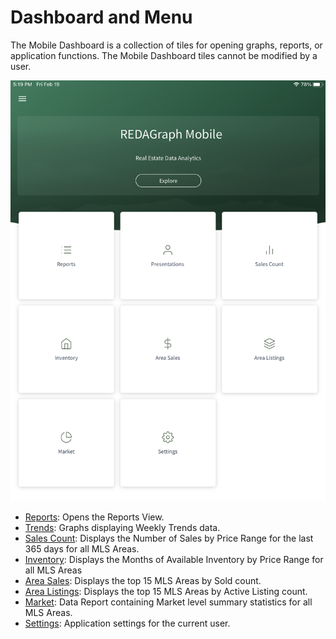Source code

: ﻿# Dashboard and Menu

The Mobile Dashboard is a collection of tiles for opening graphs, reports, or application functions. The Mobile Dashboard tiles cannot be modified by a user.

![Mobile Dashboard image](../images/reda_mobile_dashboard_v1.png)

* [Reports](mobile-reports.md):  Opens the Reports View.
* [Trends](mobile-trends.md):  Graphs displaying Weekly Trends data.
* [Sales Count](mobile-salescount.md):  Displays the Number of Sales by Price Range for the last 365 days for all MLS Areas.
* [Inventory](mobile-inventory.md):  Displays the Months of Available Inventory by Price Range for all MLS Areas
* [Area Sales](mobile-areasales.md):  Displays the top 15 MLS Areas by Sold count.
* [Area Listings](mobile-arelistings.md):  Displays the top 15 MLS Areas by Active Listing count.
* [Market](mobile-market.md):  Data Report containing Market level summary statistics for all MLS Areas.
* [Settings](mobile-settings.md):  Application settings for the current user.
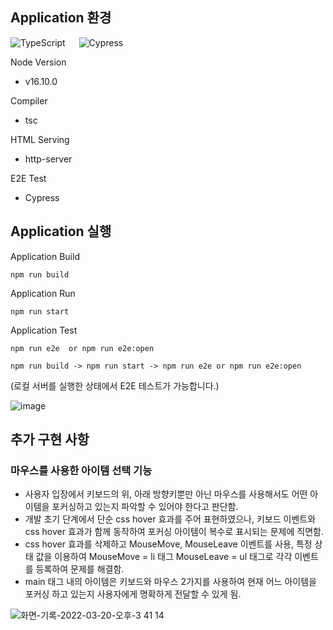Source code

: ## Application 환경 

<img alt="TypeScript" src ="https://img.shields.io/badge/TypeScript-3178C6.svg?&style=for-the-badge&logo=TypeScript&logoColor=white"/> &emsp;
<img alt="Cypress" src ="https://img.shields.io/badge/Cypress-17202C.svg?&style=for-the-badge&logo=Cypress&logoColor=white"/> &emsp;

Node Version
- v16.10.0

Compiler
- tsc

HTML Serving
- http-server

E2E Test
- Cypress


## Application 실행
Application Build 

`npm run build`

Application Run 

`npm run start`

Application Test 

`npm run e2e 
or
npm run e2e:open`

`npm run build -> npm run start -> npm run e2e or npm run e2e:open`

(로컬 서버를 실행한 상태에서 E2E 테스트가 가능합니다.)

![image](https://user-images.githubusercontent.com/65607601/159151522-3d619b37-6570-44f3-b6b0-ccd61fe56ae0.png)

## 추가 구현 사항

### 마우스를 사용한 아이템 선택 기능
- 사용자 입장에서 키보드의 위, 아래 방향키뿐만 아닌 마우스를 사용해서도 어떤 아이템을 포커싱하고 있는지 파악할 수 있어야 한다고 판단함. 
- 개발 초기 단계에서 단순 css hover 효과를 주어 표현하였으나, 키보드 이벤트와 css hover 효과가 함께 동작하여 포커싱 아이템이 복수로 표시되는 문제에 직면함.
- css hover 효과를 삭제하고 MouseMove, MouseLeave 이벤트를 사용, 특정 상태 값을 이용하여 MouseMove = li 태그 MouseLeave = ul 태그로 각각 이벤트를 등록하여 문제를 해결함.
- main 태그 내의 아이템은 키보드와 마우스 2가지를 사용하여 현재 어느 아이템을 포커싱 하고 있는지 사용자에게 명확하게 전달할 수 있게 됨.

![화면-기록-2022-03-20-오후-3 41 14](https://user-images.githubusercontent.com/65607601/159151349-d7de04da-5cf3-49e0-b3ca-89f0cf61391d.gif)

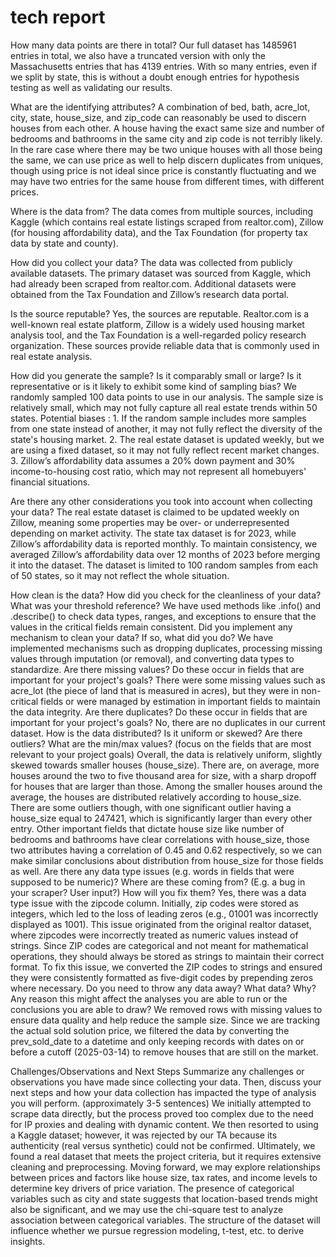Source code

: # tech report
How many data points are there in total?
Our full dataset has 1485961 entries in total, we also have a truncated version with only the Massachusetts entries that has 4139 entries. With so many entries, even if we split by state, this is without a doubt enough entries for hypothesis testing as well as validating our results.

What are the identifying attributes?
A combination of bed, bath, acre_lot, city, state, house_size, and zip_code can reasonably be used to discern houses from each other. A house having the exact same size and number of bedrooms and bathrooms in the same city and zip code is not terribly likely. In the rare case where there may be two unique houses with all those being the same, we can use price as well to help discern duplicates from uniques, though using price is not ideal since price is constantly fluctuating and we may have two entries for the same house from different times, with different prices.

Where is the data from?
The data comes from multiple sources, including Kaggle (which contains real estate listings scraped from realtor.com), Zillow (for housing affordability data), and the Tax Foundation (for property tax data by state and county).

How did you collect your data?
The data was collected from publicly available datasets. The primary dataset was sourced from Kaggle, which had already been scraped from realtor.com. Additional datasets were obtained from the Tax Foundation and Zillow’s research data portal.

Is the source reputable?
Yes, the sources are reputable. Realtor.com is a well-known real estate platform, Zillow is a widely used housing market analysis tool, and the Tax Foundation is a well-regarded policy research organization. These sources provide reliable data that is commonly used in real estate analysis.

How did you generate the sample? Is it comparably small or large? Is it representative or is it likely to exhibit some kind of sampling bias?
We randomly sampled 100 data points to use in our analysis. The sample size is relatively small, which may not fully capture all real estate trends within 50 states. Potential biases : 1. If the random sample includes more samples from one state instead of another, it may not fully reflect the diversity of the state's housing market. 2. The real estate dataset is updated weekly, but we are using a fixed dataset, so it may not fully reflect recent market changes. 3. Zillow’s affordability data assumes a 20% down payment and 30% income-to-housing cost ratio, which may not represent all homebuyers' financial situations.

Are there any other considerations you took into account when collecting your data?
The real estate dataset is claimed to be updated weekly on Zillow, meaning some properties may be over- or underrepresented depending on market activity. The state tax dataset is for 2023, while Zillow’s affordability data is reported monthly. To maintain consistency, we averaged Zillow’s affordability data over 12 months of 2023 before merging it into the dataset. The dataset is limited to 100 random samples from each of 50 states, so it may not reflect the whole situation. 

How clean is the data? 
How did you check for the cleanliness of your data? What was your threshold reference?
We have used methods like .info() and .describe() to check data types, ranges, and exceptions to ensure that the values in the critical fields remain consistent.
Did you implement any mechanism to clean your data? If so, what did you do?
We have implemented mechanisms such as dropping duplicates, processing missing values through imputation (or removal), and converting data types to standardize.
Are there missing values? Do these occur in fields that are important for your project's goals?
There were some missing values such as acre_lot (the piece of land that is measured in acres), but they were in non-critical fields or were managed by estimation in important fields to maintain the data integrity.
Are there duplicates? Do these occur in fields that are important for your project's goals?
No, there are no duplicates in our current dataset. 
How is the data distributed? Is it uniform or skewed? Are there outliers? What are the min/max values? (focus on the fields that are most relevant to your project goals)
Overall, the data is relatively uniform, slightly skewed towards smaller houses (house_size). There are, on average, more houses around the two to five thousand area for size, with a sharp dropoff for houses that are larger than those. Among the smaller houses around the average, the houses are distributed relatively according to house_size. There are some outliers though, with one significant outlier having a house_size equal to 247421, which is significantly larger than every other entry. Other important fields that dictate house size like number of bedrooms and bathrooms have clear correlations with house_size, those two attributes having a correlation of 0.45 and 0.62 respectively, so we can make similar conclusions about distribution from house_size for those fields as well.
Are there any data type issues (e.g. words in fields that were supposed to be numeric)? Where are these coming from? (E.g. a bug in your scraper? User input?) How will you fix them?
Yes, there was a data type issue with the zipcode column. Initially, zip codes were stored as integers, which led to the loss of leading zeros (e.g., 01001 was incorrectly displayed as 1001). This issue originated from the original realtor dataset, where zipcodes were incorrectly treated as numeric values instead of strings. Since ZIP codes are categorical and not meant for mathematical operations, they should always be stored as strings to maintain their correct format. To fix this issue, we converted the ZIP codes to strings and ensured they were consistently formatted as five-digit codes by prepending zeros where necessary.
Do you need to throw any data away? What data? Why? Any reason this might affect the analyses you are able to run or the conclusions you are able to draw?
We removed rows with missing values to ensure data quality and help reduce the sample size. Since we are tracking the actual sold solution price, we filtered the data by converting the prev_sold_date to a datetime and only keeping records with dates on or before a cutoff (2025-03-14) to remove houses that are still on the market.

Challenges/Observations and Next Steps
Summarize any challenges or observations you have made since collecting your data. Then, discuss your next steps and how your data collection has impacted the type of analysis you will perform. (approximately 3-5 sentences)
We initially attempted to scrape data directly, but the process proved too complex due to the need for IP proxies and dealing with dynamic content. We then resorted to using a Kaggle dataset; however, it was rejected by our TA because its authenticity (real versus synthetic) could not be confirmed. Ultimately, we found a real dataset that meets the project criteria, but it requires extensive cleaning and preprocessing. Moving forward,  we may explore relationships between prices and factors like house size, tax rates, and income levels to determine key drivers of price variation. The presence of categorical variables such as city and state suggests that location-based trends might also be significant, and we may use the chi-square test to analyze association between categorical variables. The structure of the dataset will influence whether we pursue regression modeling, t-test, etc. to derive insights.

→ **What to work on**: Reproduce word for word the material above, beginning with the line that contains "How did you generate" and ending with the line that contains "We have used".

→ **Answer to the problem**:
How did you generate the sample? Is it comparably small or large? Is it representative or is it likely to exhibit some kind of sampling bias?
We randomly sampled 100 data points to use in our analysis. The sample size is relatively small, which may not fully capture all real estate trends within 50 states. Potential biases : 1. If the random sample includes more samples from one state instead of another, it may not fully reflect the diversity of the state's housing market. 2. The real estate dataset is updated weekly, but we are using a fixed dataset, so it may not fully reflect recent market changes. 3. Zillow’s affordability data assumes a 20% down payment and 30% income-to-housing cost ratio, which may not represent all homebuyers' financial situations.

Are there any other considerations you took into account when collecting your data?
The real estate dataset is claimed to be updated weekly on Zillow, meaning some properties may be over- or underrepresented depending on market activity. The state tax dataset is for 2023, while Zillow’s affordability data is reported monthly. To maintain consistency, we averaged Zillow’s affordability data over 12 months of 2023 before merging it into the dataset. The dataset is limited to 100 random samples from each of 50 states, so it may not reflect the whole situation. 

How clean is the data? 
How did you check for the cleanliness of your data? What was your threshold reference?
We have used methods like .info() and .describe() to check data types, ranges, and exceptions to ensure that the values in the critical fields remain consistent.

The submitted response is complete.